Clearance and Settlement Procedures
 
Initial settlement for the notes will be made in immediately available funds. Secondary market trading between DTC participants will occur in the ordinary way in accordance with DTC rules and will be settled in immediately available funds. Secondary market trading between Clearstream customers and/or Euroclear participants will occur in the ordinary way in accordance with the applicable rules and operating procedures of Clearstream and Euroclear, as applicable, and will be settled using the procedures applicable to conventional eurobonds in immediately available funds.
 
Cross-market transfers between persons holding directly or indirectly through DTC, on the one hand, and directly or indirectly through Clearstream customers or Euroclear participants, on the other, will be effected through DTC in accordance with DTC rules on behalf of the relevant European international clearing system by the U.S. depositary; however, such cross-market transactions will require delivery of instructions to the relevant European international clearing system by the counterparty in such system in accordance with its rules and procedures and within its established deadlines (European time).
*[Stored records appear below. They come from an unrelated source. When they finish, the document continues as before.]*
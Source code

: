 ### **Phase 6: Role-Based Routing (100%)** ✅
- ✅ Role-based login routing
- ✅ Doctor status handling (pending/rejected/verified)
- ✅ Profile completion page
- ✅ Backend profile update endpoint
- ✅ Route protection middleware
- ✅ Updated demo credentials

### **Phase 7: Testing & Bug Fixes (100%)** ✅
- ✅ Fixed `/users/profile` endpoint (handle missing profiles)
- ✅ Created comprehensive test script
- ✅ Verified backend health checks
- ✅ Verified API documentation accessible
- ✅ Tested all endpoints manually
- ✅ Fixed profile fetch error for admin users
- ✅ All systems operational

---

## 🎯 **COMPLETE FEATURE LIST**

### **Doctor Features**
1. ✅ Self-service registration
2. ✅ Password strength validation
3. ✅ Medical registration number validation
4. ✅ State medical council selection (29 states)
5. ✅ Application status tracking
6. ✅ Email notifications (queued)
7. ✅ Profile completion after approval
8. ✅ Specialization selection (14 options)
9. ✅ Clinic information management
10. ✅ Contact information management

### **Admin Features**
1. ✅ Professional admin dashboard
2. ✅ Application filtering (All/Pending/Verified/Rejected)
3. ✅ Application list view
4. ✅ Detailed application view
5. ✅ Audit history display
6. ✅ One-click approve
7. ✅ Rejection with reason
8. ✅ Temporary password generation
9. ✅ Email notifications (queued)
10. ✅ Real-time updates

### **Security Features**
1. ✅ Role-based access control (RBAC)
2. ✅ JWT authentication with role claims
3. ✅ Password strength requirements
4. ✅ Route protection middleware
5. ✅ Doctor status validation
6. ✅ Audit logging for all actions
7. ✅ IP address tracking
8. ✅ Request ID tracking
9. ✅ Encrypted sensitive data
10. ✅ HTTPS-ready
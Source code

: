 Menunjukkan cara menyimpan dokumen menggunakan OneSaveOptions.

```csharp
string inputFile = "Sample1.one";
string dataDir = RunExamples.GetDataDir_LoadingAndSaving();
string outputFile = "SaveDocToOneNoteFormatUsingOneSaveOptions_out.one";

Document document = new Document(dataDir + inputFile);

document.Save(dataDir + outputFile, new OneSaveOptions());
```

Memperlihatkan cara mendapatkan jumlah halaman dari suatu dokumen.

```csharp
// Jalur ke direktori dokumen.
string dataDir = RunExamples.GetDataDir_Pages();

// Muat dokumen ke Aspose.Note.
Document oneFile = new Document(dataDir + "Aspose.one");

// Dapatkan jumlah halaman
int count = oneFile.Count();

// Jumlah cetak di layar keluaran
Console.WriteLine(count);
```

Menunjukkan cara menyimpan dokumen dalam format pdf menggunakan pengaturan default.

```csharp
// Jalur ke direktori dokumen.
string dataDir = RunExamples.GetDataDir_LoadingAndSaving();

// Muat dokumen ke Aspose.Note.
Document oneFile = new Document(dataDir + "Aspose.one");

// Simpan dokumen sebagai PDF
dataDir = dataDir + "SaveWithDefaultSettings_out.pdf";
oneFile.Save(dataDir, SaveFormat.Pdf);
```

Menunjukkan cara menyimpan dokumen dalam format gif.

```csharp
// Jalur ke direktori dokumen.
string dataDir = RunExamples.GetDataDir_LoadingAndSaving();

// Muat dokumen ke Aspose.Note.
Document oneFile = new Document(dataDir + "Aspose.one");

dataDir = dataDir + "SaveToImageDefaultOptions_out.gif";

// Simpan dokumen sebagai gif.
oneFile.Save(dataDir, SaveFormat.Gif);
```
The relevant European international clearing system will, if the transaction meets its settlement requirements, deliver instructions to the U.S. depositary to take action to effect final settlement on its behalf by delivering or receiving the notes in DTC, and making or receiving payment in accordance with normal procedures for same-day funds settlement applicable to DTC. Clearstream customers and Euroclear participants may not deliver instructions directly to their U.S. depositaries.
 
Because of time-zone differences, credits of the notes received in Clearstream or Euroclear as a result of a transaction with a DTC participant will be made during subsequent securities settlement processing and dated the business day following the DTC settlement date. Such credits or any transactions in the notes settled during such processing will be reported to the relevant Clearstream customers or Euroclear participants on such business day. Cash received in Clearstream or Euroclear as a result of sales of the notes by or through a Clearstream customer or a Euroclear participant to a DTC participant will be received with value on the DTC settlement date but will be available in the relevant Clearstream or Euroclear cash account only as of the business day following settlement in DTC.
 
Although DTC, Clearstream and Euroclear have agreed to the foregoing procedures to facilitate transfers of the notes among participants of DTC, Clearstream and Euroclear, they are under no obligation to perform or continue to perform such procedures and such procedures may be changed or discontinued at any time.
 
Certificated Notes
 
We will issue certificated notes to each person that DTC identifies as the beneficial owner of the notes represented by the global notes upon surrender by DTC of the global notes if:
 
  •  DTC notifies us that it is no longer willing or able to act as a depositary for the global notes or ceases to be a clearing agency registered under the Securities Exchange Act of 1934, and we have not appointed a successor depositary within 90 days of that notice or becoming aware that DTC is no longer so registered;
 
  •  an event of default has occurred and is continuing, and DTC requests the issuance of certificated notes; or
 
  •  we determine not to have the notes represented by a global note.
 
Neither we nor the Trustee will be liable for any delay by DTC, its nominee or any direct or indirect participant in identifying the beneficial owners of the related notes. We and the Trustee may conclusively rely on, and will be protected in relying on, instructions from DTC or its nominee for all purposes, including with respect to the registration and delivery, and the respective principal amounts, of the certificated notes to be issued.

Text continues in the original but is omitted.